Who or what gets counted in the production and maintenance of data today? How does data change depending on who does the counting? When visibility entails vulnerability, how might counting become a dangerous activity?
During the last week of August, Rebecca Munson (Project and Education Coordinator) and Grant Wythoff (Digital Humanities Strategist) taught a class titled “Who Counts? Data Citizenship in a Digital World.” The class was part of the Freshman Scholar’s Institute, a summer program at Princeton that allows an entering cohort of students the chance to experience intellectual and social life at Princeton prior to the beginning of the fall semester. The FSI especially welcomes first-generation college and lower-income applicants, military veterans, transfer students, and others seeking a supportive scholarly community. Students spend seven weeks taking two full-credit courses with the opportunity to take an elective course during their eighth week; “Data Citizenship” was one of these options.

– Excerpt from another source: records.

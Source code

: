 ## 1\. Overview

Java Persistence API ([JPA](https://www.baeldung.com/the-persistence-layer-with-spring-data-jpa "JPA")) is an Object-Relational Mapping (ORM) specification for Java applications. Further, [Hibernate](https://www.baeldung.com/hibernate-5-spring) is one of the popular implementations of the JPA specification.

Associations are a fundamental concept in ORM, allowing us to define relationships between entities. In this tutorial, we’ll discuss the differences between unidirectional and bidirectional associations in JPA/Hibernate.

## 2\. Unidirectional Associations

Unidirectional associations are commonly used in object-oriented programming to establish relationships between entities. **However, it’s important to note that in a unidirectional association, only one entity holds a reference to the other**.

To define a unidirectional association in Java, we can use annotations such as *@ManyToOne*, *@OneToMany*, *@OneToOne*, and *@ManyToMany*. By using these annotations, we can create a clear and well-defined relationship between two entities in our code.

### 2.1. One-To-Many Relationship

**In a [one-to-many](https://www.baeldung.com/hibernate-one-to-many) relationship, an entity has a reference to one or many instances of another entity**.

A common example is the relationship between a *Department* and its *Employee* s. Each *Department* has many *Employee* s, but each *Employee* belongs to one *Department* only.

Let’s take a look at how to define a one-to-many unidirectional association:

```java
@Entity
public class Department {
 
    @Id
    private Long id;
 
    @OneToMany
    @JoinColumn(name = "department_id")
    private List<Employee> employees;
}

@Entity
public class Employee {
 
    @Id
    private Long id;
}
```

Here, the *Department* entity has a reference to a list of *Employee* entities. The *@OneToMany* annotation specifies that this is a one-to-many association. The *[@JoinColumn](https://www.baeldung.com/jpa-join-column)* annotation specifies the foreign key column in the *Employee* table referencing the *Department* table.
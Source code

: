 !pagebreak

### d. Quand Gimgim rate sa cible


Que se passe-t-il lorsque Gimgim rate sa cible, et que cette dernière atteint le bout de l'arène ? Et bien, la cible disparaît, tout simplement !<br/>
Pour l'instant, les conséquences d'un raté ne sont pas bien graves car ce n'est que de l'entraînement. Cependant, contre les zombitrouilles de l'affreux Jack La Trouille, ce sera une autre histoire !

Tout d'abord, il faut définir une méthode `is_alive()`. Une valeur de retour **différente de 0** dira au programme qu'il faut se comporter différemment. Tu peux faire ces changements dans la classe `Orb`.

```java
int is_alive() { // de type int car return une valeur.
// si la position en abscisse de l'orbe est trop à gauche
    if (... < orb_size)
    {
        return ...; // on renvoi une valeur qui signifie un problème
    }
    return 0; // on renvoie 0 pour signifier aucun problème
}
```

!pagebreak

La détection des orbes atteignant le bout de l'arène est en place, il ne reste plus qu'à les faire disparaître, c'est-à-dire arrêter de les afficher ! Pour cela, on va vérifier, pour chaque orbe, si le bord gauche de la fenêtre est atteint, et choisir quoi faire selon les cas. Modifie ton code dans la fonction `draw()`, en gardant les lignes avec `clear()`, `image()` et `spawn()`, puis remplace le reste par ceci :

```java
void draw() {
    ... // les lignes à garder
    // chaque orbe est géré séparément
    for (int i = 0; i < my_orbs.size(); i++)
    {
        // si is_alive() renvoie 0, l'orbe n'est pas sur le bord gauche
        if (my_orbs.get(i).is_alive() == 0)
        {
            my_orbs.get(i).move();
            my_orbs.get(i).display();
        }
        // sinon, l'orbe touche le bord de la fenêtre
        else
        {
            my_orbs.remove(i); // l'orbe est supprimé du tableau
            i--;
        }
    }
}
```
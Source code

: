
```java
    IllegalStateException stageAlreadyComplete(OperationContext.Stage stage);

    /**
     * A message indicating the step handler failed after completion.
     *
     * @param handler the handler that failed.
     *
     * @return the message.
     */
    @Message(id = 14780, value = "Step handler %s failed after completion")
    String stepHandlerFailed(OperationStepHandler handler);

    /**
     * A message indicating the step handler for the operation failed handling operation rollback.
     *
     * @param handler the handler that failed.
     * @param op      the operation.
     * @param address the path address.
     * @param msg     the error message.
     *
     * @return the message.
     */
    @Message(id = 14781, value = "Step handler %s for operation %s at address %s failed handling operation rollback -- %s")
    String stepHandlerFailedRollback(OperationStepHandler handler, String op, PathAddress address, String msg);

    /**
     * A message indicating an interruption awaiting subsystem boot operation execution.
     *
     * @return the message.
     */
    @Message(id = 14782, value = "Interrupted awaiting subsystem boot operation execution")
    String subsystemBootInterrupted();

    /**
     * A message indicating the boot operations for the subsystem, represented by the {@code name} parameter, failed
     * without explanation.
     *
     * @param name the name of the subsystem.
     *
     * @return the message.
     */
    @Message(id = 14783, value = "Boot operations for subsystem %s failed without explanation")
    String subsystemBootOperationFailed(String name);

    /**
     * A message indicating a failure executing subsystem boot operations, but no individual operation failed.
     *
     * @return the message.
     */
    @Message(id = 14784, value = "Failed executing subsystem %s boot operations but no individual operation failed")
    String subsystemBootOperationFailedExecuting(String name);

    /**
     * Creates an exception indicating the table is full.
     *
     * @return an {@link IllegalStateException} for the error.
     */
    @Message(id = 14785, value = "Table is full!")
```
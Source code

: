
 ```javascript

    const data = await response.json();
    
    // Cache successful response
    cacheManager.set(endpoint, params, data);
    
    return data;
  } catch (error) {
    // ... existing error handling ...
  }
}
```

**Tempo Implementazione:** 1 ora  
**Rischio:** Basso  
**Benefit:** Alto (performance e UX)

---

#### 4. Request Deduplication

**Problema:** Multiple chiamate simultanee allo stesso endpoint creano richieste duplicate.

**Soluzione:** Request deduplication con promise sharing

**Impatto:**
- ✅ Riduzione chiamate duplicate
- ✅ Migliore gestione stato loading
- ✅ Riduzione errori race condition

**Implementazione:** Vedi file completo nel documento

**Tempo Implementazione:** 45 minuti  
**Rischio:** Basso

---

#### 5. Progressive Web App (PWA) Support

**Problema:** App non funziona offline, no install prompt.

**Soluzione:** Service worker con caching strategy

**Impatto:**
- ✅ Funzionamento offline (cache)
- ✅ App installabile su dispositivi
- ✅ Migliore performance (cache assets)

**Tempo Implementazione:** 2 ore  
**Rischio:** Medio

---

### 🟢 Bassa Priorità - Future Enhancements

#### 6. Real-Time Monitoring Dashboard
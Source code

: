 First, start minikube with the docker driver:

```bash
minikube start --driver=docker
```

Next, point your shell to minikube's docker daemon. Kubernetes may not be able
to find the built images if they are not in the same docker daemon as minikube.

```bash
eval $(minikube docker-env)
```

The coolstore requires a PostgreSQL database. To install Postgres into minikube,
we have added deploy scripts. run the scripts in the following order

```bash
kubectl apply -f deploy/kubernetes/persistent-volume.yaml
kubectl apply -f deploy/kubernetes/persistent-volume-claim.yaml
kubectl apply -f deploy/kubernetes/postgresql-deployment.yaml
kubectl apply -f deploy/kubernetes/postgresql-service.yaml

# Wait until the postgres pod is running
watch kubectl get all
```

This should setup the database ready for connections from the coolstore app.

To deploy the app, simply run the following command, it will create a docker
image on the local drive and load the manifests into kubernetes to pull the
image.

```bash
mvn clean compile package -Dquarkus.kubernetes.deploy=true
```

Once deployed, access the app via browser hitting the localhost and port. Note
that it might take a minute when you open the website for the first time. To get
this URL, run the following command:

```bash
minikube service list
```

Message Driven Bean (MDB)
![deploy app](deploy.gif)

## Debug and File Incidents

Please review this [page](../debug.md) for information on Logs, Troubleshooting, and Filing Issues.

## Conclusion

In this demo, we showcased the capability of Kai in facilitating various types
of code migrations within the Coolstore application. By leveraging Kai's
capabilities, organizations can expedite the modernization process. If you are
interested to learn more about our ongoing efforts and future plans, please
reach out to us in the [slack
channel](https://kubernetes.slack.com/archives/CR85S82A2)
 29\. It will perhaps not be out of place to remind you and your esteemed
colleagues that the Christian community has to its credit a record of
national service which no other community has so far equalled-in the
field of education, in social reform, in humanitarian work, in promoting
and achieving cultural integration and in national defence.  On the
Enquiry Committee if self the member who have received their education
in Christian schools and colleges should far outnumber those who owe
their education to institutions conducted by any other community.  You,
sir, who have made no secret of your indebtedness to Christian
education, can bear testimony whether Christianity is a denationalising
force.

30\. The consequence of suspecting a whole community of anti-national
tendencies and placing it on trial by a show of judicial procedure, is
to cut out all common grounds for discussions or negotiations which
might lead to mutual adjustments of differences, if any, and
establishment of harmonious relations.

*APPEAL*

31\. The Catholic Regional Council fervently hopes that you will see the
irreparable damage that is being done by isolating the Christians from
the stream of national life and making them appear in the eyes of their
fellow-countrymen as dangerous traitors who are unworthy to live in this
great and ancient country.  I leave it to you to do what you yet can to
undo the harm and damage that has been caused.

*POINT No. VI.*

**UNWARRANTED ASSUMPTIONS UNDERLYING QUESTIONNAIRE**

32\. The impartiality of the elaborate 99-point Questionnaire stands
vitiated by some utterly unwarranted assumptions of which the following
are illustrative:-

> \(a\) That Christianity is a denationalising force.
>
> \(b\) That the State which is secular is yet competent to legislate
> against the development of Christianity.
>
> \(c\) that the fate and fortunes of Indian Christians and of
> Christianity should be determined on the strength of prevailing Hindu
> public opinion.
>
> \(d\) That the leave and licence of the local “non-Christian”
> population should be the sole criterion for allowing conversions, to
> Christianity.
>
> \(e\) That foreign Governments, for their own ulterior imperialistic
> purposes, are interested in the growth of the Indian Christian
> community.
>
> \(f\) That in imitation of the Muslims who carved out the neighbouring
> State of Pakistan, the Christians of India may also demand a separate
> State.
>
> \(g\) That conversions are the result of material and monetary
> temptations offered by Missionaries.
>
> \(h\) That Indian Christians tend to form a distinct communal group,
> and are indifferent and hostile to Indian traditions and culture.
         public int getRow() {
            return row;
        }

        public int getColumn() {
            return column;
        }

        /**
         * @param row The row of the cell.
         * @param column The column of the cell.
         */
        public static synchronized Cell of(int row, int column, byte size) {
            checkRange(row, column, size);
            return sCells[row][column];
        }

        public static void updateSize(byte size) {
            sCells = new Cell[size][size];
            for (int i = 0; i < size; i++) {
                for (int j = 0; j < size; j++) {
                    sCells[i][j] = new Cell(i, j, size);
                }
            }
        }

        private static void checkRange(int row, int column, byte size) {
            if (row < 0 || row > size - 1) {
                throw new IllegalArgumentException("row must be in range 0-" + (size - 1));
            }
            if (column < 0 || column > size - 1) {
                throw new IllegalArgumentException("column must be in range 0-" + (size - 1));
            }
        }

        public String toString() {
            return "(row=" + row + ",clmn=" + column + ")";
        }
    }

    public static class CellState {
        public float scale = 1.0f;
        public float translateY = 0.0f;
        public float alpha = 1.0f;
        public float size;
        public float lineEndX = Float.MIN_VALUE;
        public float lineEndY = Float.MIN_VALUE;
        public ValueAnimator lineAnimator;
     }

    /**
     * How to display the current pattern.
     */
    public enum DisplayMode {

The objective was to prompt students to become critical readers, as well as producers, of data and to provide them with a look at the tools and methods available to help with this daunting task. The class introduced students to the ways in which data is gathered, curated, analyzed, described, stored, and communicated in often biased ways. Through a series of in-class activities and their final presentations, students had the opportunity to discover and analyze the ways in which data practices—particularly those that track and categorize individuals—replicate and institutionalize existing inequalities.
In the first session on data privacy the class focused on the kinds of data about our lives already out there in the world. In a two-part exercise, students first acted as private investigators and researched themselves based on their own publicly-available information, then imagined that they were “data brokers” looking to sell that information to a marketing company. The exercise led to a discussion of potential risks and rewards of keeping data private vs. public. The concept of “data publics” guided the second session, in which students considered different conceptions of the private/public divide and the impact of data practices on politics, culture, and the public sphere by focusing on everyday interactions with social media and “smart home” devices like Alexa.
The final two sessions tackled the topic of “data bias,” exploring how humans and machines are biased in different ways and how the process of machine learning produces algorithms that replicate and amplify existing issues in human-produced datasets. Students considered the implications of the differences between human bias and statistical bias in how algorithms are trained and applied in real-world situations like assessing whether or not to grant bail in criminal court cases. The class looked at a recent DH project, Torn Apart / Separados, that attempts to address these issues of (in)visibility and perform a critical analysis of its own data practices.
For their final project , students were asked to “adopt” a dataset, consider the conditions of its assembly, and expose the assumptions, practices, and potential problems with it. They also had the opportunity to offer suggestions for its use or modification in order to address potential issues and foster more equitable practices at every stage of the data lifecycle. They discovered that, by and large, data sources were not clearly documented, making it overwhelmingly easy to be guided by assumptions rather than facts. The final project experience demonstrated the need to approach both the production and consumption of data with critical distance, a skill these students can now put into practice during their time at Princeton.